Mr. Richard Bacon (South Norfolk): I shall try to be brief, as I know that other Members wish to speak. Our motion states that we believe that the Government are seeking to achieve their aims
"through a burdensome and ineffective bureaucracy",
a phrase that the Government amendment seeks to strike out. In listening to this debate, I have been struck by the fact that most contributors, including our own Front Benchers and the hon. Member for Winchester (Mr. Oaten) - he now speaks on these matters - have made it clear that the situation is burdensome. Indeed, the hon. Gentleman used such phrases several times, yet he has been in his job for only 24 hours. I should like to hear the Minister acknowledge that the police still face an excessive burden.
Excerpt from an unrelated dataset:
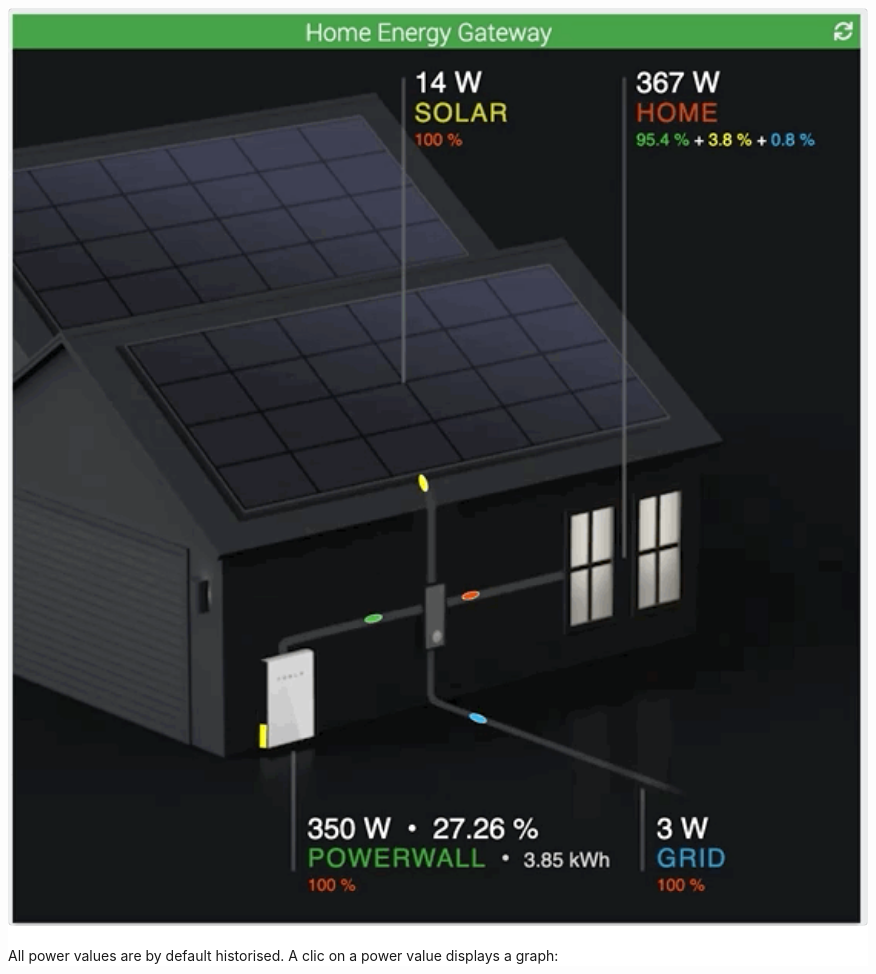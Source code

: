 <img src="../images/prod-decharge-achat.gif" width="100%" style='border-radius:5px'/> 

All power values are by default historised. A clic on a power value displays a graph:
I went out on patrol with the Norfolk constabulary a few months ago, and before doing so I visited the new headquarters, which is in my constituency, and the local Wymondham police station. The officers there showed me all the forms that they have to fill out; indeed, they spread them out over a huge conference table, which the forms more or less covered. [Interruption.] I see that the Minister is writing this down, and I can tell her that the forms were supplied not by Norfolk constabulary but from the centre, and that local officers were forced to comply with them.
If the Minister does not believe that the system is now too burdensome and bureaucratic, perhaps she will take the word of the chief constable of the Norfolk constabulary. His report of 26 August to the Norfolk police authority enumerates the problems that the police have been facing. We are familiar with the problems that many police forces have had to absorb: additional tasks in support of, or compliance with, extra initiatives, legislation and processes, including best value; data collection for performance indicators; efficiency planning; annual reports; performance planning; consultation; activity-based costing; and various legislation, including the Human Rights Act 1998, the working time directive, and legislation on information and security, and on freedom of information. There are also the diversity issues that constabularies now have to contend with, the implementation of the recommendations of the Climbié report, the Disability Discrimination Act 1995, equal opportunities provisions, the implementation of the Police Reform Act 2002, and so on. Those, of course, impose extra burdens as well as extra costs, but there is the additional problem of the funding process itself, which imposes still further costs.
The chief constable of Norfolk expressed in his report to the police authority the constabulary's concern that Government policy
"seems to provide funding more and more by discrete ring-fenced packages rather than through the general formula, often on a bidding basis which is competitive between Forces. This causes a great deal of work on the part of individual Forces, often at short notice and with the prospect that this work may not result in funding being allocated and may therefore be nugatory. Even when bids are successful, a huge bureaucratic process is attached to grant claims, monitoring and reporting expenditure, and auditing, and, typically, the long-term continuation of ring-fenced funding streams is not guaranteed."
I know that the Minister said recently that she would like to see, where possible, a reduction in the amount of ring-fenced grants, and I urge her to take that commitment seriously. Where such funding is necessary, it should be as clearly defined as possible and requirements should be given to constabularies as early as possible.
Even if the Government believe that they are doing their best, I would like them to acknowledge that there is still a long way to go in reducing burdens on the police. I quote again from the chief constable's report, which said that police staff were
"being subjected to an increasing burden of form-filling, paperwork and bureaucracy arising from numerous statutory and other initiatives, target-setting and performance monitoring that is significantly diverting resources from front-line policing."
He was talking about August this year, and continued:
"We accept that the police service must be fully accountable and open to scrutiny but we feel that the balance has tilted too far in one direction."
I would like the
Government to acknowledge that the balance has indeed tilted too far in
one direction. Much more radical action is necessary to tilt that
balance back in the other direction and I hope that the Minister will
confirm that in her response tonight.